• TASK GOAL: Reproduce the full set of records verbatim.

Stored data entries
═══

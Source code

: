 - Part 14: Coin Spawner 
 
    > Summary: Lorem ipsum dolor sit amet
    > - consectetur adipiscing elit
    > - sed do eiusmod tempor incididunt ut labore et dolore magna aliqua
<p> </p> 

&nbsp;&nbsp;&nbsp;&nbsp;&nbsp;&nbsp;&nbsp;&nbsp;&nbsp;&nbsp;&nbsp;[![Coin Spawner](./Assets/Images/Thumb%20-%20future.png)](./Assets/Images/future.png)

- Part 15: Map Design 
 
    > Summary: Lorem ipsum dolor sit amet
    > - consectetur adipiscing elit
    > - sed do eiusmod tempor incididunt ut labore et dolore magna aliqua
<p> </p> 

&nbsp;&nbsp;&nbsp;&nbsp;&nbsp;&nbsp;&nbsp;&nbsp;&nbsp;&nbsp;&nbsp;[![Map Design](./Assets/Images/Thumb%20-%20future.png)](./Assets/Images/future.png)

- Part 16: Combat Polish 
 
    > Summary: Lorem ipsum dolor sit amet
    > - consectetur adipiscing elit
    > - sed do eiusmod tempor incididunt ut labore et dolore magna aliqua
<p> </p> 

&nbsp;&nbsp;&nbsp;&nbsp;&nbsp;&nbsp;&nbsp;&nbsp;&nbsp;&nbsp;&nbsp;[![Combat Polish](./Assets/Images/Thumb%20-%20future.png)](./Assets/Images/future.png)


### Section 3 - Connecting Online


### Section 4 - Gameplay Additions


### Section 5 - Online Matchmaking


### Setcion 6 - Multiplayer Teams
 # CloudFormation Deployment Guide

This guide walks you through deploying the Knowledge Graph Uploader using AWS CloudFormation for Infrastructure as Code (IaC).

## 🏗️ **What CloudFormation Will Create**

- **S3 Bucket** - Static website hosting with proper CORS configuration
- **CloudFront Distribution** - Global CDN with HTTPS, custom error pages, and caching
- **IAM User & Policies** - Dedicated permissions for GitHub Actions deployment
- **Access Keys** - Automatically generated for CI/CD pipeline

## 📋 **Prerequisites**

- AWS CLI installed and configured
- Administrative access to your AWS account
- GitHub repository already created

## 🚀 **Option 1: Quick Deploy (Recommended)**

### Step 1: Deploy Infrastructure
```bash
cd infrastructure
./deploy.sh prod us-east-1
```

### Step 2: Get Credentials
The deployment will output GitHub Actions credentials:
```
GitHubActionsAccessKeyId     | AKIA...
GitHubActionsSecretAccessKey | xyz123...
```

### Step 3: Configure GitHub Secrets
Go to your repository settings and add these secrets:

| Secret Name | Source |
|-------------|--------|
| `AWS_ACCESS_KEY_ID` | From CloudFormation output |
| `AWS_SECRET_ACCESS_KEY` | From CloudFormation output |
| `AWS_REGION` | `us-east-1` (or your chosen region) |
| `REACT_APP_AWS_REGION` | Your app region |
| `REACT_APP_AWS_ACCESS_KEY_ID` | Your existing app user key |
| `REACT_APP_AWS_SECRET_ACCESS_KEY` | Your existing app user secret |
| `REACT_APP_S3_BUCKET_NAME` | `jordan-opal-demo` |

═══

• EXERCISE ANSWER:
Source code

: - Part 14: Coin Spawner 
 
    > Summary: Lorem ipsum dolor sit amet
    > - consectetur adipiscing elit
    > - sed do eiusmod tempor incididunt ut labore et dolore magna aliqua
<p> </p> 

&nbsp;&nbsp;&nbsp;&nbsp;&nbsp;&nbsp;&nbsp;&nbsp;&nbsp;&nbsp;&nbsp;[![Coin Spawner](./Assets/Images/Thumb%20-%20future.png)](./Assets/Images/future.png)

- Part 15: Map Design 
 
    > Summary: Lorem ipsum dolor sit amet
    > - consectetur adipiscing elit
    > - sed do eiusmod tempor incididunt ut labore et dolore magna aliqua
<p> </p> 

&nbsp;&nbsp;&nbsp;&nbsp;&nbsp;&nbsp;&nbsp;&nbsp;&nbsp;&nbsp;&nbsp;[![Map Design](./Assets/Images/Thumb%20-%20future.png)](./Assets/Images/future.png)

- Part 16: Combat Polish 
 
    > Summary: Lorem ipsum dolor sit amet
    > - consectetur adipiscing elit
    > - sed do eiusmod tempor incididunt ut labore et dolore magna aliqua
<p> </p> 

&nbsp;&nbsp;&nbsp;&nbsp;&nbsp;&nbsp;&nbsp;&nbsp;&nbsp;&nbsp;&nbsp;[![Combat Polish](./Assets/Images/Thumb%20-%20future.png)](./Assets/Images/future.png)


### Section 3 - Connecting Online


### Section 4 - Gameplay Additions


### Section 5 - Online Matchmaking


### Setcion 6 - Multiplayer Teams
 # CloudFormation Deployment Guide

This guide walks you through deploying the Knowledge Graph Uploader using AWS CloudFormation for Infrastructure as Code (IaC).

## 🏗️ **What CloudFormation Will Create**

- **S3 Bucket** - Static website hosting with proper CORS configuration
- **CloudFront Distribution** - Global CDN with HTTPS, custom error pages, and caching
- **IAM User & Policies** - Dedicated permissions for GitHub Actions deployment
- **Access Keys** - Automatically generated for CI/CD pipeline

## 📋 **Prerequisites**

- AWS CLI installed and configured
- Administrative access to your AWS account
- GitHub repository already created

## 🚀 **Option 1: Quick Deploy (Recommended)**

### Step 1: Deploy Infrastructure
```bash
cd infrastructure
./deploy.sh prod us-east-1
```

### Step 2: Get Credentials
The deployment will output GitHub Actions credentials:
```
GitHubActionsAccessKeyId     | AKIA...
GitHubActionsSecretAccessKey | xyz123...
```

### Step 3: Configure GitHub Secrets
Go to your repository settings and add these secrets:

| Secret Name | Source |
|-------------|--------|
| `AWS_ACCESS_KEY_ID` | From CloudFormation output |
| `AWS_SECRET_ACCESS_KEY` | From CloudFormation output |
| `AWS_REGION` | `us-east-1` (or your chosen region) |
| `REACT_APP_AWS_REGION` | Your app region |
| `REACT_APP_AWS_ACCESS_KEY_ID` | Your existing app user key |
| `REACT_APP_AWS_SECRET_ACCESS_KEY` | Your existing app user secret |
| `REACT_APP_S3_BUCKET_NAME` | `jordan-opal-demo` |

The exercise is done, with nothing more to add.